So what Im saying, is that I had the same thing as you, but swapping out the HG's didnt fix it.
 

turbojimmy

Supporting Member
So what Im saying, is that I had the same thing as you, but swapping out the HG's didnt fix it.

It sounds like you had a frustrating time with your car. I'm thinking the head gasket will fix this one, however. It's a fairly fresh rebuild with a new GT turbo and the stock oil cooler in place. You can see the smear mark on the head where the compression was exiting. If this is not the problem then it has to be a big part of it. The car has always acted lean but we couldn't find the source of the unmetered air until now.

Jim
 

darkred87T

Active Member
It may or may not be my idle problem but there's no point in continuing to bang my head against the wall until I get this straightened out.

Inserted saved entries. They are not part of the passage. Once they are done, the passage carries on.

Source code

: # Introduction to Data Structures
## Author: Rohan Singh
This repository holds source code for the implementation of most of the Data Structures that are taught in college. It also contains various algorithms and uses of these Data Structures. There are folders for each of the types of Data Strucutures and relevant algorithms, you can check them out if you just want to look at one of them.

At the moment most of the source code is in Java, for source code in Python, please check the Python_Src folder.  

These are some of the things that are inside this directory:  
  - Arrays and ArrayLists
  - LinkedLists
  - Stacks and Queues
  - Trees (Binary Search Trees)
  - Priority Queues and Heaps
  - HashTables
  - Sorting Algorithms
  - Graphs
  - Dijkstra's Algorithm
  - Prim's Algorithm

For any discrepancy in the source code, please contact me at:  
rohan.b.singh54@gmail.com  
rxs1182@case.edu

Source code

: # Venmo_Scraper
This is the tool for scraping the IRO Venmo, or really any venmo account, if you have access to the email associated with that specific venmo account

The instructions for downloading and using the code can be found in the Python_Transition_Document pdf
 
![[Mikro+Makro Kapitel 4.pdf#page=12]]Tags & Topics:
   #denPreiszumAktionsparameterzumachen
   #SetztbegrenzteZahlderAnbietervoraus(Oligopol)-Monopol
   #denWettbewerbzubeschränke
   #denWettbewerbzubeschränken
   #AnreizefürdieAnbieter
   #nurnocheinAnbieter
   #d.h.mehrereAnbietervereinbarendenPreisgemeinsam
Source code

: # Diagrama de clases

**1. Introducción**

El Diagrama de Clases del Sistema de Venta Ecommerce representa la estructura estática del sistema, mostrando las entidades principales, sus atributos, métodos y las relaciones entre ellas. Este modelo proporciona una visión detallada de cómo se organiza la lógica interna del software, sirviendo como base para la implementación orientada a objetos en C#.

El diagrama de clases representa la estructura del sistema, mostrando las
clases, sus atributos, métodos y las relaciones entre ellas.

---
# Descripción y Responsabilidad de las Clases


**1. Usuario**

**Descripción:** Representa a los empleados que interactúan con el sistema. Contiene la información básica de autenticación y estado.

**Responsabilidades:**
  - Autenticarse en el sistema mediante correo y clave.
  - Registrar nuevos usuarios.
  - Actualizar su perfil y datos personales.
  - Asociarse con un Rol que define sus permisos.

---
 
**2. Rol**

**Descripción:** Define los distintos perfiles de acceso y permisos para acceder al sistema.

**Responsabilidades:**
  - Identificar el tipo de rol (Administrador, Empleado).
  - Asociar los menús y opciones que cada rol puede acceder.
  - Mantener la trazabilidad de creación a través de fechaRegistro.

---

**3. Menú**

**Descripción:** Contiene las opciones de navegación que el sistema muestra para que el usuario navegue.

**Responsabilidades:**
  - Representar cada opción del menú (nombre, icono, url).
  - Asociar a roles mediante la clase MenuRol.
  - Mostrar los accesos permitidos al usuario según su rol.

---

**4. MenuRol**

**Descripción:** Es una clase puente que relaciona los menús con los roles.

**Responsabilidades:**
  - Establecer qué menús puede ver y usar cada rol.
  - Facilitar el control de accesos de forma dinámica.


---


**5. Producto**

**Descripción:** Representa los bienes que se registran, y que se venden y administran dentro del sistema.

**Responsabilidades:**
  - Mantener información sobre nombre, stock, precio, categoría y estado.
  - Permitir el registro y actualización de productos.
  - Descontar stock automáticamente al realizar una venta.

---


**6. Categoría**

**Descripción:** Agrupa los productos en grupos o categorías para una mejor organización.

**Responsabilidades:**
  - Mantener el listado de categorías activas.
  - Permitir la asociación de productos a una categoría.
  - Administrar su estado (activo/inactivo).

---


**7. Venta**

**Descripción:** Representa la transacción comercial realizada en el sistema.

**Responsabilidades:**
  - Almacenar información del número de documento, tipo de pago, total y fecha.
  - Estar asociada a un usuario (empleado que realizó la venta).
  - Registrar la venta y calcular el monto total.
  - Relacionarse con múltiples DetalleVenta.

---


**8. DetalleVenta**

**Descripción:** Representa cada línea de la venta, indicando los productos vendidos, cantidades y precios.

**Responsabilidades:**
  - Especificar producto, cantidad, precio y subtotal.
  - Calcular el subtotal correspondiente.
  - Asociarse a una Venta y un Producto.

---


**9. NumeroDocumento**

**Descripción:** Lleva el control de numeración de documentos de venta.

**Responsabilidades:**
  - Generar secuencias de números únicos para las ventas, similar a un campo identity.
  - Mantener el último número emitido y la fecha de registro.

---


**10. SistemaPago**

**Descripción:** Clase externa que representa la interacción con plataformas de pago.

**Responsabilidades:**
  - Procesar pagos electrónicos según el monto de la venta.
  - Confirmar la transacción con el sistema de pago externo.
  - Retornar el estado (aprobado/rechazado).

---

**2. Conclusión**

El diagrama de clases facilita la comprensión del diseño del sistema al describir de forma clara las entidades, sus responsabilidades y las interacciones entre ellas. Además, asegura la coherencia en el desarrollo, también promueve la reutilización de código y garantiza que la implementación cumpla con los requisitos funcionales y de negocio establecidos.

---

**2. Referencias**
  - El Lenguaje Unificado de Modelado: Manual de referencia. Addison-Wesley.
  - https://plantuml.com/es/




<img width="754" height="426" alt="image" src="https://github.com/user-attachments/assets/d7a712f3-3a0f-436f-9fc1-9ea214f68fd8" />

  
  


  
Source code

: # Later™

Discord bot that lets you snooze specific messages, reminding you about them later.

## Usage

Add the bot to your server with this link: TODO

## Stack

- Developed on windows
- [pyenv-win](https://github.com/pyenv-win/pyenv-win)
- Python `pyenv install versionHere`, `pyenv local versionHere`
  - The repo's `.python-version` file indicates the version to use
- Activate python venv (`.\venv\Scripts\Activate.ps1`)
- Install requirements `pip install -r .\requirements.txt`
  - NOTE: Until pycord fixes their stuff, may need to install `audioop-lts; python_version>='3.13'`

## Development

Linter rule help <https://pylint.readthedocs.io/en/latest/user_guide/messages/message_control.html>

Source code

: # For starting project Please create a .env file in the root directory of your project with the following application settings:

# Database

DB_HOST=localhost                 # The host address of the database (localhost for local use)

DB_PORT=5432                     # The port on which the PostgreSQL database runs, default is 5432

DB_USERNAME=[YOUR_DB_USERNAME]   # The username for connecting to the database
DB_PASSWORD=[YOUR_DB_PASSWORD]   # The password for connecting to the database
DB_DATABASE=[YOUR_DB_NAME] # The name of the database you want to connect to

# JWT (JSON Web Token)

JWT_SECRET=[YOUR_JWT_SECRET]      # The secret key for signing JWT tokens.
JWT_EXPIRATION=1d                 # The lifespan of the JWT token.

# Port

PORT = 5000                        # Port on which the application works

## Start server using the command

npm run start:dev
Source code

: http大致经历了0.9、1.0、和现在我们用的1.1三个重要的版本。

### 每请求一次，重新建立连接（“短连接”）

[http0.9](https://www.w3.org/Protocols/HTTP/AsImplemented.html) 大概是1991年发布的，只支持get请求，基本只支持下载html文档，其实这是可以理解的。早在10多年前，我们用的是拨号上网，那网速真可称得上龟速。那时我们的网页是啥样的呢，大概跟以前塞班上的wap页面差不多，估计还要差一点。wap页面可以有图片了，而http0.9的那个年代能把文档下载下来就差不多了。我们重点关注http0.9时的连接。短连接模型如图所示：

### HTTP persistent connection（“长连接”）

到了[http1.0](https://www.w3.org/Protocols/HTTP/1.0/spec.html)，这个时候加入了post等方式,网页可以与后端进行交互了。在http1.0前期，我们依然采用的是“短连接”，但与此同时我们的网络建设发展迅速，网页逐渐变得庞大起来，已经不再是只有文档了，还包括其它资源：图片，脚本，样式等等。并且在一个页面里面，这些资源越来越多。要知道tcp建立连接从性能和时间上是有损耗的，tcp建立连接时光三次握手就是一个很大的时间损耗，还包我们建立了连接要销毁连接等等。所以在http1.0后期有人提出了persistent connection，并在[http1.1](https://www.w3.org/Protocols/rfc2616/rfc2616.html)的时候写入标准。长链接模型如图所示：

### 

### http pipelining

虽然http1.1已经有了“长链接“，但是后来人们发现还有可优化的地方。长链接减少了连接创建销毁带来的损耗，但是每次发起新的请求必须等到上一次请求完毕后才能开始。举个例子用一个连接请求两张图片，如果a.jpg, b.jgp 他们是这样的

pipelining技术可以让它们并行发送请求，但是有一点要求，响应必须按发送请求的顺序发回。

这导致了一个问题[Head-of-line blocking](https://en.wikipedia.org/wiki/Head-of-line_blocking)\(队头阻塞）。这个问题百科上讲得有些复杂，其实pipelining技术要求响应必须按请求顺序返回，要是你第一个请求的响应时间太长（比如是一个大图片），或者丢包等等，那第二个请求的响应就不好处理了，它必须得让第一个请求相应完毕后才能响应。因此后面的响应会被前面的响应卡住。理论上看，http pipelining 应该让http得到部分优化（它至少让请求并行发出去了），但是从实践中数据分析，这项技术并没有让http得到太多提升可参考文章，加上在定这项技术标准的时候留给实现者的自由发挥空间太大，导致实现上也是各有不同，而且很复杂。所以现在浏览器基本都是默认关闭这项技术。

The right bank looked great. It had the same compression on 2, 4 and 6 and the same amount of leak down. The left bank was all over the place. I didn't even have to look close at the needle on the compression guage to see that it was lower on 3 and 5. None of the cylinders were as low as 60PSI however the head gasket wasn't completely blown out either. You can see in the picture where it was drafting air.

I'm going to do another compression and leak down test when I get the head back on it.

Thanks for the replies. Keep them comming.
 

Saladin45

There is a darkside
Please keep the information flowing guys.

I am having a similar problem on my 84.

The engine starts up fine and everything, but idles terribly and misses. I've got a high rpm when idling, and a few of the local Buick guys took a look and said that they thought it was the throttle body. I bought an o2 sensor and am about to slap it in within the next few days to see what happens.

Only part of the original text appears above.